Да, условия в эмиграции проще, бесшабашней. Вокруг тебя люди одного с тобой плана. Но в этом тоже есть известная доля абсурда, потому что на самом деле часто выясняется, что они тебе совсем не близки. Здесь нет таких ситуаций, в которых бы люди проверялись. Деньги разве что одолжить на покупку холодильника, но это, понятно, совсем не то. В России бывали веские причины струсить. Я не говорю про допросы и гэбуху. Я говорю о других вещах. Просто замолвить за кого-то слово – такой поступок имел иной вес. За границей ничего подобного не было и нет, и все переходит скорее в экономический план.

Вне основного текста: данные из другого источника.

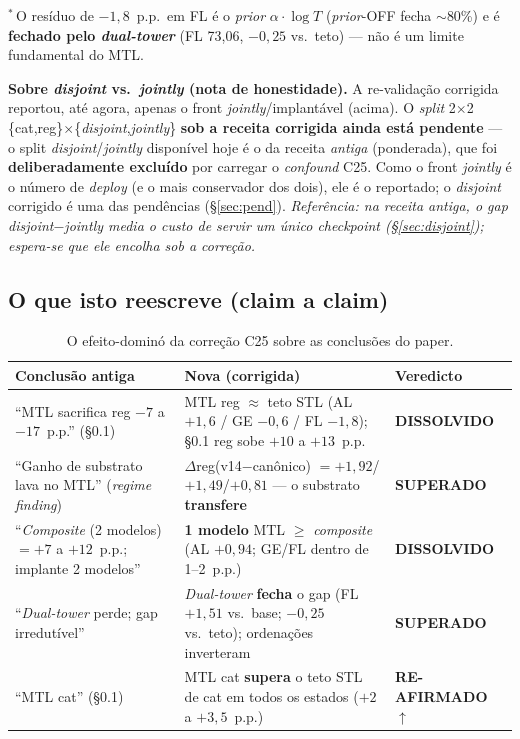 \documentclass[11pt,a4paper]{article}
\newcommand{\good}[1]{\textcolor{green!45!black}{\textbf{#1}}}
\newcommand{\note}[1]{\textcolor{black!55}{\textit{#1}}}
\begin{document}
\noindent$^{*}$\,O resíduo de $-1{,}8$~p.p.\ em FL é o \textit{prior} $\alpha\cdot\log T$
(\textit{prior}-OFF fecha $\sim$80\%) e é \textbf{fechado pelo \textit{dual-tower}} (FL 73,06,
$-0{,}25$ vs.\ teto) --- não é um limite fundamental do MTL.

\medskip
\noindent\textbf{Sobre \textit{disjoint} vs.\ \textit{jointly} (nota de honestidade).} A re-validação
corrigida reportou, até agora, apenas o front \textit{jointly}/implantável (acima). O \emph{split} 2$\times$2
\{cat,reg\}$\times$\{\textit{disjoint},\textit{jointly}\} \textbf{sob a receita corrigida ainda está
pendente} --- o split \textit{disjoint}/\textit{jointly} disponível hoje é o da receita \emph{antiga}
(ponderada), que foi \textbf{deliberadamente excluído} por carregar o \textit{confound} C25. Como o
front \textit{jointly} é o número de \textit{deploy} (e o mais conservador dos dois), ele é o reportado;
o \textit{disjoint} corrigido é uma das pendências (\S\ref{sec:pend}). \note{Referência: na receita
antiga, o gap \textit{disjoint}$-$\textit{jointly} media o custo de servir um único \textit{checkpoint}
(\S\ref{sec:disjoint}); espera-se que ele encolha sob a correção.}

\subsection{O que isto reescreve (claim a claim)}

\begin{table}[H]
\centering
\footnotesize
\caption{O efeito-dominó da correção C25 sobre as conclusões do paper.}
\renewcommand{\arraystretch}{1.25}
\begin{tabular}{p{4.6cm}p{6.0cm}p{2.4cm}}
\toprule
\textbf{Conclusão antiga} & \textbf{Nova (corrigida)} & \textbf{Veredicto} \\
\midrule
``MTL sacrifica reg $-7$ a $-17$~p.p.'' (\S0.1) & MTL reg $\approx$ teto STL (AL $+1{,}6$ / GE $-0{,}6$ / FL $-1{,}8$); \S0.1 reg sobe $+10$ a $+13$~p.p. & \good{DISSOLVIDO} \\
``Ganho de substrato lava no MTL'' (\textit{regime finding}) & $\Delta$reg(v14$-$canônico) $= +1{,}92$/$+1{,}49$/$+0{,}81$ --- o substrato \textbf{transfere} & \good{SUPERADO} \\
``\textit{Composite} (2 modelos) $= +7$ a $+12$~p.p.; implante 2 modelos'' & \textbf{1 modelo} MTL $\ge$ \textit{composite} (AL $+0{,}94$; GE/FL dentro de 1--2~p.p.) & \good{DISSOLVIDO} \\
``\textit{Dual-tower} perde; gap irredutível'' & \textit{Dual-tower} \textbf{fecha} o gap (FL $+1{,}51$ vs.\ base; $-0{,}25$ vs.\ teto); ordenações inverteram & \good{SUPERADO} \\
``MTL cat'' (\S0.1) & MTL cat \textbf{supera} o teto STL de cat em todos os estados ($+2$ a $+3{,}5$~p.p.) & \good{RE-AFIRMADO $\uparrow$} \\
\bottomrule
\end{tabular}
\end{table}
\end{document}
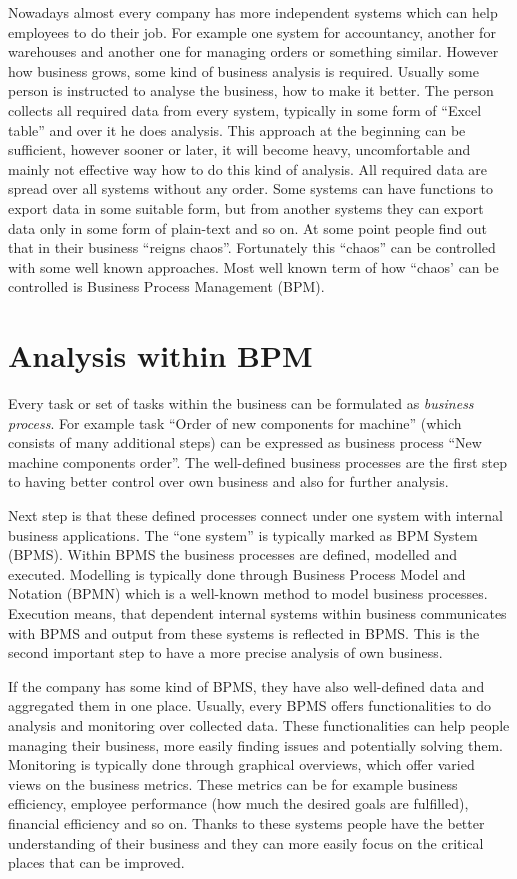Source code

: Nowadays almost every company has more independent systems which can help employees to do their job. For example one system for accountancy, another for warehouses and another one for managing orders or something similar. However how business grows, some kind of business analysis is required. Usually some person is instructed to analyse the business, how to make it better. The person collects all required data from every system, typically in some form of  ``Excel table'' and over it he does analysis. This approach at the beginning can be sufficient, however sooner or later, it will become heavy, uncomfortable and mainly not effective way how to do this kind of analysis. All required data are spread over all systems without any order. Some systems can have functions to export data in some suitable form, but from another systems they can export data only in some form of plain-text and so on.  At some point people find out that in their business ``reigns chaos''. Fortunately this ``chaos'' can be controlled with some well known approaches. Most well known term of how ``chaos' can be controlled is Business Process Management (BPM).

\section{Analysis within BPM}
Every task or set of tasks within the business can be formulated as \textit{business process}. For example task ``Order of new components for machine'' (which consists of many additional steps)  can be expressed as business process ``New machine components order''. The well-defined business processes are the first step to having better control over own business and also for further analysis. 

Next step is that these defined processes connect under one system with internal business applications. The ``one system'' is typically marked as BPM System (BPMS). Within BPMS the business processes are defined, modelled and executed. Modelling is typically done through Business Process Model and Notation (BPMN) which is a well-known method to model business processes. Execution means, that dependent internal systems within business communicates with BPMS and output from these systems is reflected in BPMS. This is the second important step to have a more precise analysis of own business.

If the company has some kind of BPMS, they have also well-defined data and aggregated them in one place. Usually, every BPMS offers functionalities to do analysis and monitoring over collected data. These functionalities can help people managing their business, more easily finding issues and potentially solving them. Monitoring is typically done through graphical overviews, which offer varied views on the business metrics. These metrics can be for example business efficiency, employee performance (how much the desired goals are fulfilled), financial efficiency and so on. Thanks to these systems people have the better understanding of their business and they can more easily focus on the critical places that can be improved.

Как бы ты объяснила тот факт, что в эмиграции чуть ли не каждый норовит стать поэтом, все вокруг начинают писать стихи? Почему в эмиграции расцветает графомания? Или это не так?
Людям начинает казаться, что они что-то заслужили. Но ведь нам не приходит в голову взять и пойти, скажем, в балет. А с литературой иначе: у всех вроде один и тот же язык, все им пользуются. Бродский им пользуется, так дай и я немножко спляшу. Но не просто спляшу – ладно, плясал бы себе дома! – но спляшу непременно на сцене. И когда напирает тьма таких плясунов, которые кроме как ногу поднять ничего не могут, начинается перевес бескультурья.
С другой стороны, в этой свободе, в этой графомании есть какое-то добро, потому что русская поэзия всегда была очень консервативна. Она вся была сбита вокруг каких-то имен, построена вокруг какой-то лестницы, которая и очень завитая, и иерархичная. Наверное, многие замечательные явления в русской поэзии так и не получили бы ходу, если бы не вот такое безумие. Все мы графоманы, поэтому я использую это слово не только в отрицательном смысле. Графомания – это страсть что-то сказать, и она свойственна очень многим. Когда профессиональный поэт заранее знает нужную форму, в этом тоже есть потенциал смерти. Поэтому когда приходит новая сила, она, с одной стороны, удручает своим безвкусием, а с другой – приходит какой-нибудь Хлебников, который пожирает, съедает все на ходу у Мандельштама, и сам Мандельштам от этого начинает преображаться… Хлебников в этом аполлоническом мире Мандельштама сдвигает смертельную стену, которая преграждает поэту дальнейший путь. Это, может быть, замечательная стена, новая и так далее, но поди расшатай мандельштамовскую структуру, этот сформировавшийся, нерушимый кристалл. Графомания и есть Хлебников, который приходит, вытирает руки о скатерть, набивает подушку стихами, в которых, может быть, есть пара перлов, но в основном чистый бред и, так сказать, история литературы. Это все ужасно интересно. Я понимаю ценность этого явления. Для литературы это сокровище.
А может быть, расцвет графомании в эмиграции связан еще с гражданской линией русской литературы, и эмиграция, если воспринимать ее как гражданский поступок, как бы дает оправдание, повод к написанию стихов – то есть если воспринимать эмиграцию как подвиг, то почему бы не написать об этом стихи.
Может быть, некоторыми эмиграция так и воспринимается, но не мной. Я свой отъезд подвигом не считаю. Эмиграция – это волна: пошла волна и понесла щепки. Таково мое отношение к эмиграции. Трудно было уехать из Кишинева в Москву, а эмиграция в каком-то смысле решала квартирный вопрос. Это скорее гражданский подвиг как бы с обратным знаком: перестать думать на тему жилья и просто заняться серьезными делами, не быть против кого-то, а быть ни за кого. В таких условиях речь может идти уже не о быте, а о жизни и смерти, и нет ни правых, ни виноватых. Ты один, сам по себе – вот и все. Но люди с такими же мыслями, безусловно, оставались и в Союзе. Ведь совершенно не важно, где сидит и пишет стихи, например, Гандельсман. Или Денис Новиков – приезжал и уезжал, постоянно менял страны.
Интересно, насколько то, о чем мы сейчас говорим, свойственно именно русской диаспоре? Или это общий эффект эмиграции, наблюдаемый в других литературах диаспоры тоже?